Shady Shanghai: A Selection from Taras Grescoe’s Shanghai Grand (2017)
“In her salon, Bernardine Szold-Fritz brought together characters as diverse as Morris ‘Two-Gun’ Cohen, the scholarly dilettante Harold Acton, and the triple agent Trebitsch Lincoln. The latter had particularly intrigued Sir Victor Sassoon. Bernardine introduced him as a Buddhist abbot, but this was only the latest of the man’s many identities. Born Trebitsch Ignácz, the son of a Hungarian rabbi, he had, at various times, been a Presbyterian missionary among the Jews of Montreal, a Member of Parliament in the British House of Commons, the organizer of a right-wing putsch in Weimar Germany, and an arms dealer to some of the most vicious warlords in northern China. In a nasal Mitteleuropean drone, Chao Kung, as Trebitsch now called himself, held forth about how the twelve stars tattooed on his forehead represented ‘spokes on the Wheel of Becoming.’ He was rumoured to be selling secrets to the Germans. In his diary, Sir Victor underlined the unusual name in red–his code for a new acquaintance, a blue underline indicating somebody he already knew–noting: ‘Trebitsch gives impression of being a charlatan.’ . . .
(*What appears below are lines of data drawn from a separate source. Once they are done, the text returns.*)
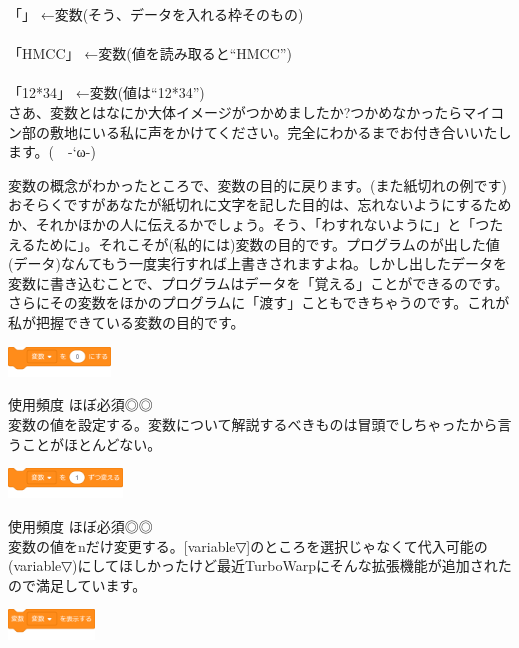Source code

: \documentclass[b5paper,10pt]{jsarticle}
\begin{document}
\begin{multicols*}{3}
「」 ←変数(そう、データを入れる枠そのもの)\\
\\
「HMCC」 ←変数(値を読み取ると``HMCC'')\\
\\
「12*34」 ←変数(値は``12*34'')\\

さあ、変数とはなにか大体イメージがつかめましたか?つかめなかったらマイコン部の敷地にいる私に声をかけてください。完全にわかるまでお付き合いいたします。(　-`ω-)

変数の概念がわかったところで、変数の目的に戻ります。(また紙切れの例です)おそらくですがあなたが紙切れに文字を記した目的は、忘れないようにするためか、それかほかの人に伝えるかでしょう。そう、「わすれないように」と「つたえるために」。それこそが(私的には)変数の目的です。プログラムのが出した値(データ)なんてもう一度実行すれば上書きされますよね。しかし出したデータを変数に書き込むことで、プログラムはデータを「覚える」ことができるのです。さらにその変数をほかのプログラムに「渡す」こともできちゃうのです。これが私が把握できている変数の目的です。
\begin{itembox}{1}
\includegraphics[height=8mm]{images/variables_1.png}
\end{itembox}
使用頻度 ほぼ必須◎◎\\
変数の値を設定する。変数について解説するべきものは冒頭でしちゃったから言うことがほとんどない。
\begin{itembox}{2}
\includegraphics[height=8mm]{images/variables_2.png}
\end{itembox}
使用頻度 ほぼ必須◎◎\\
変数の値をnだけ変更する。[variable▽]のところを選択じゃなくて代入可能の(variable▽)にしてほしかったけど最近TurboWarpにそんな拡張機能が追加されたので満足しています。
\begin{itembox}{3}
\includegraphics[height=8mm]{images/variables_3.png}


\end{itembox}
\end{multicols*}
\end{document}
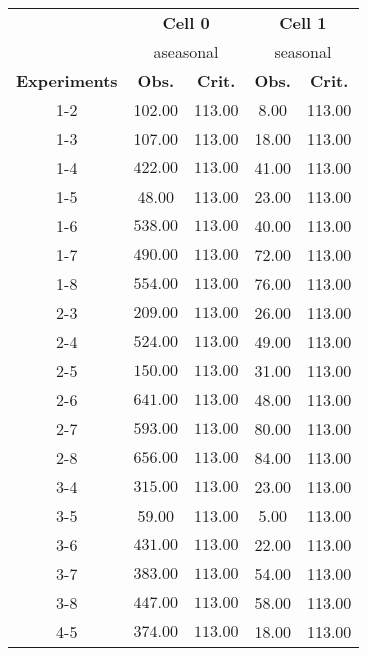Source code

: \begin{table}[ht]
\centering
\begin{tabular*}{\textwidth}{@{\extracolsep{\fill} }ccccc}
  \toprule
& \multicolumn{2}{c}{\textbf{Cell 0}} & \multicolumn{2}{c}{\textbf{Cell 1}} \\
& \multicolumn{2}{c}{aseasonal} & \multicolumn{2}{c}{seasonal} \\
\cmidrule(lr){2-3} \cmidrule(lr){4-5}
\textbf{Experiments} & \textbf{Obs.} & \textbf{Crit.} & \textbf{Obs.} & \textbf{Crit.} \\ 
  \midrule
1-2 & 102.00 & 113.00 & 8.00 & 113.00 \\ 
  1-3 & 107.00 & 113.00 & 18.00 & 113.00 \\ 
  1-4 & \(\mathbf{422.00}\) & \(\mathbf{113.00}\) & 41.00 & 113.00 \\ 
  1-5 & 48.00 & 113.00 & 23.00 & 113.00 \\ 
  1-6 & \(\mathbf{538.00}\) & \(\mathbf{113.00}\) & 40.00 & 113.00 \\ 
  1-7 & \(\mathbf{490.00}\) & \(\mathbf{113.00}\) & 72.00 & 113.00 \\ 
  1-8 & \(\mathbf{554.00}\) & \(\mathbf{113.00}\) & 76.00 & 113.00 \\ 
   [1ex]2-3 & \(\mathbf{209.00}\) & \(\mathbf{113.00}\) & 26.00 & 113.00 \\ 
  2-4 & \(\mathbf{524.00}\) & \(\mathbf{113.00}\) & 49.00 & 113.00 \\ 
  2-5 & \(\mathbf{150.00}\) & \(\mathbf{113.00}\) & 31.00 & 113.00 \\ 
  2-6 & \(\mathbf{641.00}\) & \(\mathbf{113.00}\) & 48.00 & 113.00 \\ 
  2-7 & \(\mathbf{593.00}\) & \(\mathbf{113.00}\) & 80.00 & 113.00 \\ 
  2-8 & \(\mathbf{656.00}\) & \(\mathbf{113.00}\) & 84.00 & 113.00 \\ 
   [1ex]3-4 & \(\mathbf{315.00}\) & \(\mathbf{113.00}\) & 23.00 & 113.00 \\ 
  3-5 & 59.00 & 113.00 & 5.00 & 113.00 \\ 
  3-6 & \(\mathbf{431.00}\) & \(\mathbf{113.00}\) & 22.00 & 113.00 \\ 
  3-7 & \(\mathbf{383.00}\) & \(\mathbf{113.00}\) & 54.00 & 113.00 \\ 
  3-8 & \(\mathbf{447.00}\) & \(\mathbf{113.00}\) & 58.00 & 113.00 \\ 
   [1ex]4-5 & \(\mathbf{374.00}\) & \(\mathbf{113.00}\) & 18.00 & 113.00 \\ 

\end{tabular*}
\end{table}
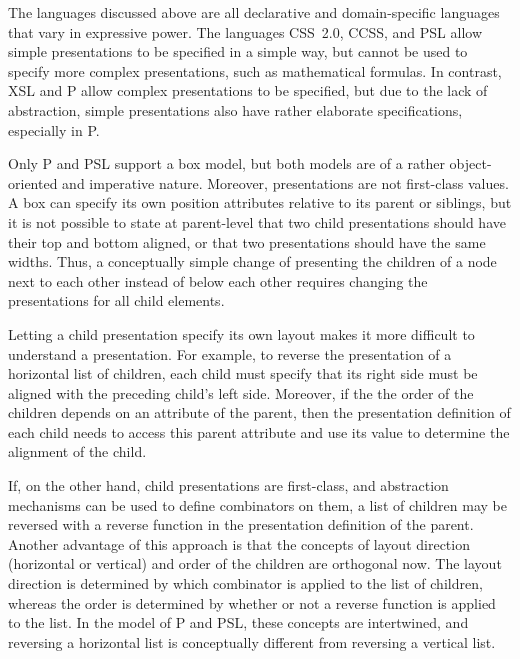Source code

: 
The languages discussed above are all declarative and domain-specific languages that vary in expressive power. The languages CSS~2.0, CCSS, and PSL allow simple presentations to be specified in a simple way, but cannot be used to specify more complex presentations, such as mathematical formulas. In contrast, XSL and P allow complex presentations to be specified, but due to the lack of abstraction, simple presentations also have rather elaborate specifications, especially in P. 

Only P and PSL support a box model, but both models are of a rather object-oriented and imperative nature. Moreover, presentations are not first-class values. A box can specify its own position attributes relative to its parent or siblings, but it is not possible to state at parent-level that two child presentations should have their top and bottom aligned, or that two presentations should have the same widths. \bc Thus, a conceptually simple change of presenting the children of a node next to each other instead of below each other requires changing the presentations for all child elements.\ec 

Letting a child presentation specify its own layout makes it more difficult to understand a presentation. For example, to reverse the presentation of a horizontal list of children, each child must specify that its right side must be aligned with the preceding child's left side. Moreover, if the the order of the children depends on an attribute of the parent, then the presentation definition of each child needs to access this parent attribute and use its value to determine the alignment of the child.

If, on the other hand, child presentations are first-class, and abstraction mechanisms can be used to define combinators on them, a list of children may be reversed with a reverse function in the presentation definition of the parent.  Another advantage of this approach is that the concepts of layout direction (horizontal or vertical) and order of the children are orthogonal now. The layout direction is determined by which combinator is applied to the list of children, whereas the order is determined by whether or not a reverse function is applied to the list. In the model of P and PSL, these concepts are intertwined, and reversing a horizontal list is conceptually different from reversing a vertical list.


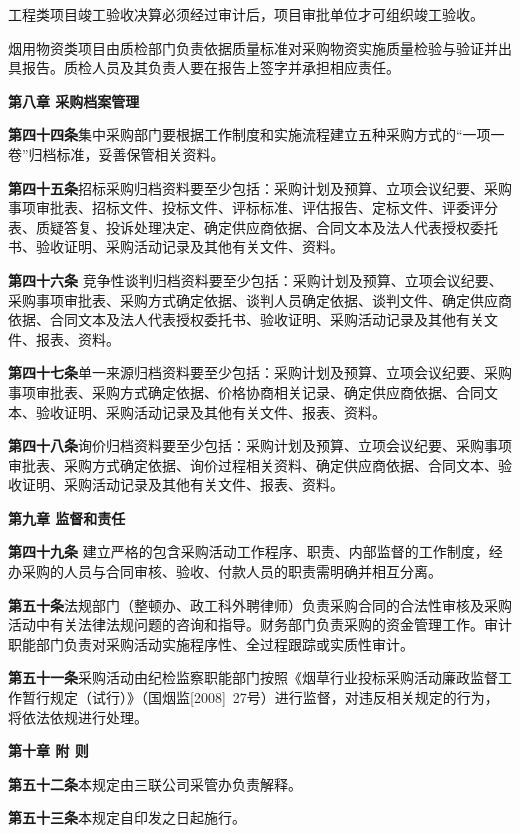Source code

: 工程类项目竣工验收决算必须经过审计后，项目审批单位才可组织竣工验收。

烟用物资类项目由质检部门负责依据质量标准对采购物资实施质量检验与验证并出具报告。质检人员及其负责人要在报告上签字并承担相应责任。

\begin{center}
\textbf{第八章 \quad  采购档案管理}
\end{center}

\textbf{第四十四条}\quad  集中采购部门要根据工作制度和实施流程建立五种采购方式的“一项一卷”归档标准，妥善保管相关资料。

\textbf{第四十五条}\quad  招标采购归档资料要至少包括：采购计划及预算、立项会议纪要、采购事项审批表、招标文件、投标文件、评标标准、评估报告、定标文件、评委评分表、质疑答复、投诉处理决定、确定供应商依据、合同文本及法人代表授权委托书、验收证明、采购活动记录及其他有关文件、资料。

\textbf{第四十六条 }\quad 竞争性谈判归档资料要至少包括：采购计划及预算、立项会议纪要、采购事项审批表、采购方式确定依据、谈判人员确定依据、谈判文件、确定供应商依据、合同文本及法人代表授权委托书、验收证明、采购活动记录及其他有关文件、报表、资料。

\textbf{第四十七条}\quad  单一来源归档资料要至少包括：采购计划及预算、立项会议纪要、采购事项审批表、采购方式确定依据、价格协商相关记录、确定供应商依据、合同文本、验收证明、采购活动记录及其他有关文件、报表、资料。

\textbf{第四十八条}\quad  询价归档资料要至少包括：采购计划及预算、立项会议纪要、采购事项审批表、采购方式确定依据、询价过程相关资料、确定供应商依据、合同文本、验收证明、采购活动记录及其他有关文件、报表、资料。

\begin{center}
\textbf{第九章 \quad  监督和责任}
\end{center}

\textbf{第四十九条} \quad 建立严格的包含采购活动工作程序、职责、内部监督的工作制度，经办采购的人员与合同审核、验收、付款人员的职责需明确并相互分离。

\textbf{第五十条}\quad  法规部门（整顿办、政工科外聘律师）负责采购合同的合法性审核及采购活动中有关法律法规问题的咨询和指导。财务部门负责采购的资金管理工作。审计职能部门负责对采购活动实施程序性、全过程跟踪或实质性审计。

\textbf{第五十一条}\quad  采购活动由纪检监察职能部门按照《烟草行业投标采购活动廉政监督工作暂行规定（试行）》（国烟监[2008]~27号）进行监督，对违反相关规定的行为，将依法依规进行处理。

\begin{center}
\textbf{第十章 \quad  附  则}
\end{center}

\textbf{第五十二条}\quad 本规定由三联公司采管办负责解释。

\textbf{第五十三条}\quad 本规定自印发之日起施行。

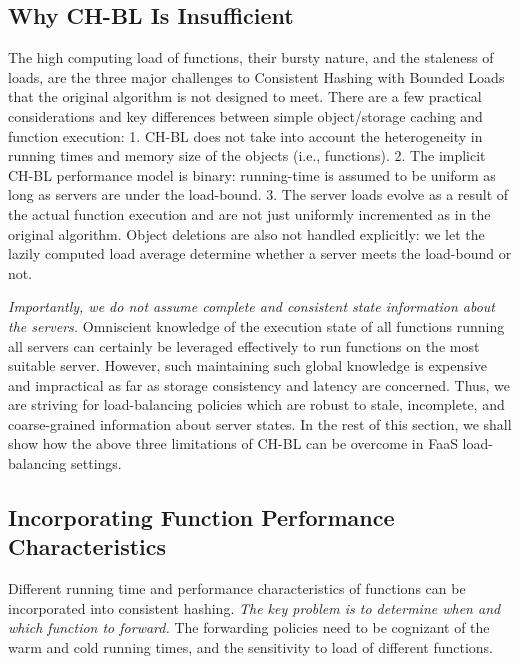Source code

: 
\vspace*{-0.2cm} %
\subsection{Why CH-BL Is Insufficient}

The high computing load of functions, their bursty nature, and the staleness of loads, are the three major challenges to Consistent Hashing with Bounded Loads~\cite{mirrokni2018consistent} that the original algorithm is not designed to meet. 
There are a few practical considerations and key differences between simple object/storage caching and function execution:
1. CH-BL does not take into account the heterogeneity in running times and memory size of the objects (i.e., functions).
2. The implicit CH-BL performance model is binary: running-time is assumed to be uniform as long as servers are under the load-bound. 
3. The server loads evolve as a result of the actual function execution and are not just uniformly incremented as in the original algorithm. Object deletions are also not handled explicitly: we let the lazily computed load average determine whether a server meets the load-bound or not. 

\emph{Importantly, we do not assume complete and consistent state information about the servers.}
Omniscient knowledge of the execution state of all functions running all servers can certainly be leveraged effectively to run functions on the most suitable server.
However, such maintaining such global knowledge is expensive and impractical as far as storage consistency and latency are concerned.
Thus, we are striving for load-balancing policies which are robust to stale, incomplete, and coarse-grained information about server states. 
In the rest of this section, we shall show how the above three limitations of CH-BL can be overcome in FaaS load-balancing settings. 

\vspace*{-0.4cm}
\subsection{Incorporating Function Performance Characteristics}
\label{subsec:chch}


Different running time and performance characteristics of functions can be incorporated into consistent hashing.
\emph{The key problem is to determine when and which function to forward.}
The forwarding policies need to be cognizant of the warm and cold running times, and the sensitivity to load of different functions. 

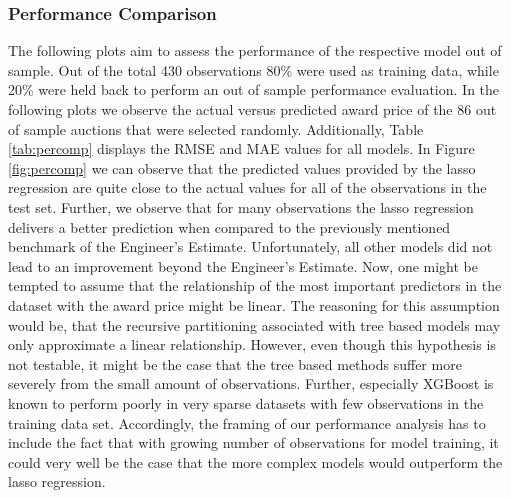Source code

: \documentclass[a4paper,12pt, headsepline]{scrartcl}
\numberwithin{equation}{section}
\begin{document}
\subsubsection{Performance Comparison}
The following plots aim to assess the performance of the respective model out of sample. Out of the total 430 observations 80\% were used as training data, while 20\% were held back to perform an out of sample performance evaluation. In the following plots we observe the actual versus predicted award price of the 86 out of sample auctions that were selected randomly. Additionally, Table \ref{tab:percomp} displays the RMSE and MAE values for all models. In Figure \ref{fig:percomp} we can observe that the predicted values provided by the lasso regression are quite close to the actual values for all of the observations in the test set. Further, we observe that for many observations the lasso regression delivers a better prediction when compared to the previously mentioned benchmark of the Engineer's Estimate. Unfortunately, all other models did not lead to an improvement beyond the Engineer's Estimate. Now, one might be tempted to assume that the relationship of the most important predictors in the dataset with the award price might be linear. The reasoning for this assumption would be, that the recursive partitioning associated with tree based models may only approximate a linear relationship. However, even though this hypothesis is not testable, it might be the case that the tree based methods suffer more severely from the small amount of observations. Further, especially XGBoost is known to perform poorly in very sparse datasets with few observations in the training data set. Accordingly, the framing of our performance analysis has to include the fact that with growing number of observations for model training, it could very well be the case that the more complex models would outperform the lasso regression. 
\end{document}
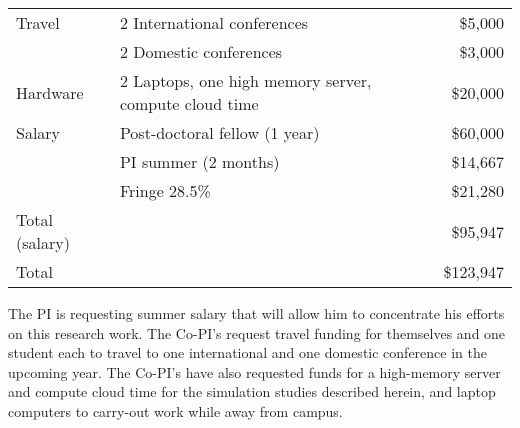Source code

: \begin{center}
\begin{tabular}{llr}
\hline
\hline
Travel & 2 International conferences	&	  \$5,000 \\
&2 Domestic conferences	&	 \$3,000\\
\hline
Hardware &2 Laptops, one high memory server, compute cloud time		&	\$20,000\\
\hline
Salary & Post-doctoral fellow  (1 year)		&	\$60,000\\
& PI summer (2 months)	&\$14,667\\
& Fringe  28.5\%	&	\$21,280\\
\hline
	Total (salary)	&&	\$95,947\\
\hline
\hline
	Total	   &&         \$123,947\\
\end{tabular}
\end{center}

\vspace{.2cm} 

The PI is  requesting summer salary that will allow him to concentrate his efforts on this research work.  The Co-PI's request travel funding for themselves and one student each to travel to one international and one domestic conference in the upcoming year.  The Co-PI's have also requested funds for a high-memory server and compute cloud time for the simulation studies described herein, and laptop computers to carry-out work while away from campus.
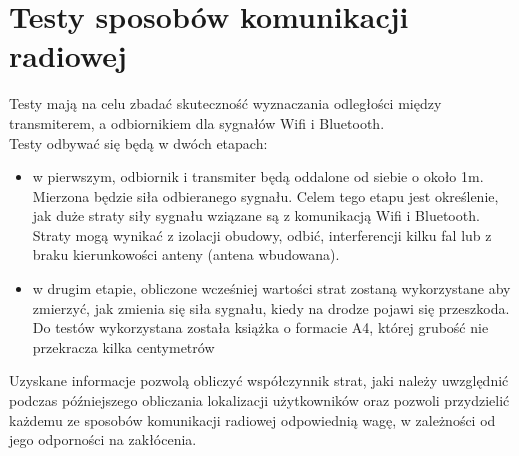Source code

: \chapter{Testy sposobów komunikacji radiowej}
\label{cha:teoria}

Testy mają na celu zbadać skuteczność wyznaczania odległości między transmiterem, a odbiornikiem dla sygnałów Wifi i Bluetooth.\\
Testy odbywać się będą w dwóch etapach:
\begin{itemize}
	\item w pierwszym, odbiornik i transmiter będą oddalone od siebie o około 1m. Mierzona będzie siła odbieranego sygnału. Celem tego etapu jest określenie, jak duże straty siły sygnału wziązane są z komunikacją Wifi i Bluetooth. Straty mogą wynikać z izolacji obudowy, odbić, interferencji kilku fal lub z braku kierunkowości anteny (antena wbudowana).
	\item w drugim etapie, obliczone wcześniej wartości strat zostaną wykorzystane aby zmierzyć, jak zmienia się siła sygnału, kiedy na drodze pojawi się przeszkoda. Do testów wykorzystana została książka o formacie A4, której grubość nie przekracza kilka centymetrów
\end{itemize}
Uzyskane informacje pozwolą obliczyć współczynnik strat, jaki należy uwzględnić podczas późniejszego obliczania lokalizacji użytkowników oraz pozwoli przydzielić każdemu ze sposobów komunikacji radiowej odpowiednią wagę, w zależności od jego odporności na zakłócenia.
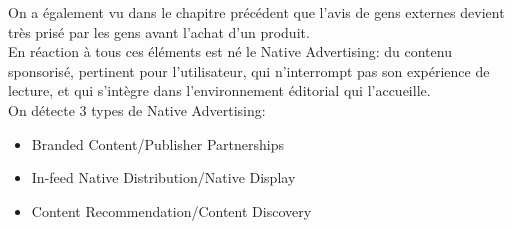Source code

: On a également vu dans le chapitre précédent que l'avis de gens externes devient très prisé par les gens avant l'achat d'un produit.\\

En réaction à tous ces éléments est né le Native Advertising: du contenu sponsorisé, pertinent pour l'utilisateur, qui n'interrompt pas son expérience de lecture, et qui s'intègre dans l'environnement éditorial qui l'accueille.\\

On détecte 3 types de Native Advertising:

\begin{itemize}
    \item Branded Content/Publisher Partnerships
    \item In-feed Native Distribution/Native Display
    \item Content Recommendation/Content Discovery
\end{itemize}
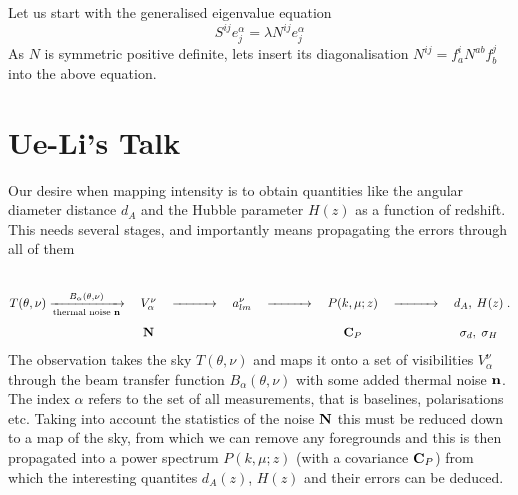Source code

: \documentclass{revtex4}
\begin{document}
Let us start with the generalised eigenvalue equation
\begin{equation}
S^{ij} e_j^\alpha = \lambda N^{ij} e_j^\alpha
\end{equation}
As $N$ is symmetric positive definite, lets insert its diagonalisation $N^{ij} =
f^i_a N^{ab} f^j_b$ into the above equation.



\section{Ue-Li's Talk}

\newcommand{\vlrarrow}{\ensuremath{\xrightarrow{\qquad\quad}}}

Our desire when mapping \tcm{} intensity is to obtain quantities like the
angular diameter distance $d_A$ and the Hubble parameter $H(z)$ as a function of
redshift. This needs several stages, and importantly means propagating the
errors through all of them
\begin{equation}
  T(\theta, \nu) \xrightarrow[\text{thermal noise }\vn]{B_\alpha(\theta,\nu)} \quad \begin{matrix} \\ \\V_\alpha^\nu \\ \\ \mN\end{matrix} \quad
  \vlrarrow \quad a_{lm}^\nu  \quad \vlrarrow \quad \begin{matrix} \\ \\P(k, \mu; z) \\ \\ \mC_P \end{matrix}  \quad \vlrarrow \quad \begin{matrix} \\ \\  d_A,\: H(z)  \\ \\ \sigma_d, \; \sigma_H \end{matrix} \; .
\end{equation}
The observation takes the sky $T(\theta, \nu)$ and maps it onto a set of
visibilities $V_\alpha^\nu$ through the beam transfer function $B_\alpha(\theta,
\nu)$ with some added thermal noise $\mathbf{n}$. The index $\alpha$ refers to the set
of all measurements, that is baselines, polarisations etc. Taking into account
the statistics of the noise $\mathbf{N}$ this must be reduced down to a map of the sky,
from which we can remove any foregrounds and this is then propagated into a
power spectrum $P(k, \mu; z)$ (with a covariance $\mathbf{C}_P$) from which the
interesting quantites $d_A(z)$, $H(z)$ and their errors can be deduced.
\end{document}
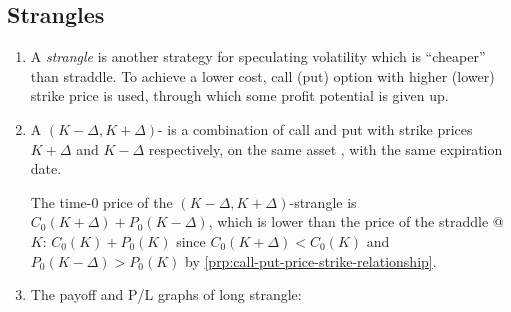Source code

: \subsection{Strangles}
\label{subsect:strangles}
\begin{enumerate}
\item A \emph{strangle} is another strategy for speculating volatility which is
``cheaper'' than straddle. To achieve a lower cost, call (put) option with
higher (lower) strike price is used, through which some profit potential is
given up.

\item A \((K-\Delta,K+\Delta)\)- is a combination of call and
put with strike prices \(K+\Delta\) and \(K-\Delta\) respectively, on the same
asset , with the same expiration date.

\begin{note}
The time-0 price of the \((K-\Delta,K+\Delta)\)-strangle is
\(C_0(K+\Delta)+P_0(K-\Delta)\), which is lower than the price of the straddle
@ \(K\): \(C_0(K)+P_0(K)\) since \(C_0(K+\Delta)<C_0(K)\) and
\(P_0(K-\Delta)>P_0(K)\) by \cref{prp:call-put-price-strike-relationship}.
\end{note}
\item The payoff and P/L graphs of long strangle:
\begin{center}


\end{center}
\end{enumerate}
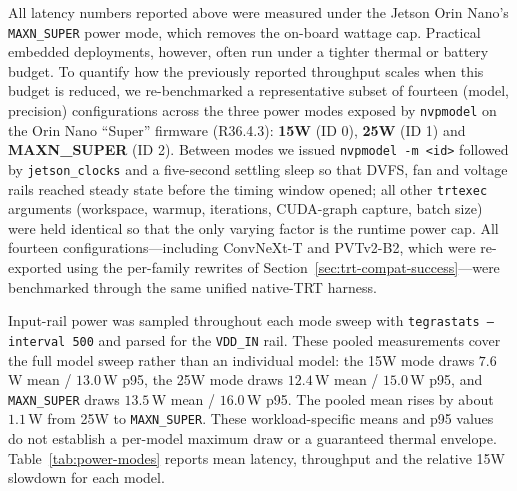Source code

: \documentclass[runningheads,a4paper]{llncs}
\begin{document}
All latency numbers reported above were measured under the Jetson Orin Nano's \texttt{MAXN\_SUPER} power mode, which removes the on-board wattage cap. Practical embedded deployments, however, often run under a tighter thermal or battery budget. To quantify how the previously reported throughput scales when this budget is reduced, we re-benchmarked a representative subset of fourteen (model, precision) configurations across the three power modes exposed by \texttt{nvpmodel} on the Orin Nano ``Super'' firmware (R36.4.3): \textbf{15W} (ID 0), \textbf{25W} (ID 1) and \textbf{MAXN\_SUPER} (ID 2). Between modes we issued \texttt{nvpmodel -m <id>} followed by \texttt{jetson\_clocks} and a five-second settling sleep so that DVFS, fan and voltage rails reached steady state before the timing window opened; all other \texttt{trtexec} arguments (workspace, warmup, iterations, CUDA-graph capture, batch size) were held identical so that the only varying factor is the runtime power cap. All fourteen configurations---including ConvNeXt-T and PVTv2-B2, which were re-exported using the per-family rewrites of Section~\ref{sec:trt-compat-success}---were benchmarked through the same unified native-TRT harness.

Input-rail power was sampled throughout each mode sweep with \texttt{tegrastats --interval 500} and parsed for the \texttt{VDD\_IN} rail. These pooled measurements cover the full model sweep rather than an individual model: the 15W mode draws $7.6$\,W mean / $13.0$\,W p95, the 25W mode draws $12.4$\,W mean / $15.0$\,W p95, and \texttt{MAXN\_SUPER} draws $13.5$\,W mean / $16.0$\,W p95. The pooled mean rises by about $1.1$\,W from 25W to \texttt{MAXN\_SUPER}. These workload-specific means and p95 values do not establish a per-model maximum draw or a guaranteed thermal envelope.
Table~\ref{tab:power-modes} reports mean latency, throughput and the relative 15W slowdown for each model.
\end{document}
Holding forth in a bastard Cockney–Canuck brogue, Morris ‘Two-Gun’ Cohen recounted how, after being caught stealing a pocket watch in a tough part of London’s East End, he’d been sent into exile on the Canadian prairies. There, he’d knocked the gun out of the hands of a thug trying to hold up a Chinese restaurant he frequented. One thing led to another, explained Cohen, and he’d been enrolled in a secret society sworn to the overthrow of the Manchus. In China, he became an aide-de-camp to Dr. Sun and then an arms dealer, before becoming the first foreigner to be made a general in the nationalist army. For Cohen, it made perfect sense that the Chinese got along with the Jews: they had a lot in common. ‘We are good friends but damned bad enemies,’ he confided to Sir Victor. ‘We don’t want trouble, but if someone picks on us, we like to be on top at the end and we don’t mind how long it takes.’”—Taras Grescoe, Shanghai Grand: Forbidden Love, Intrigue, and Decadence in Old China (2017)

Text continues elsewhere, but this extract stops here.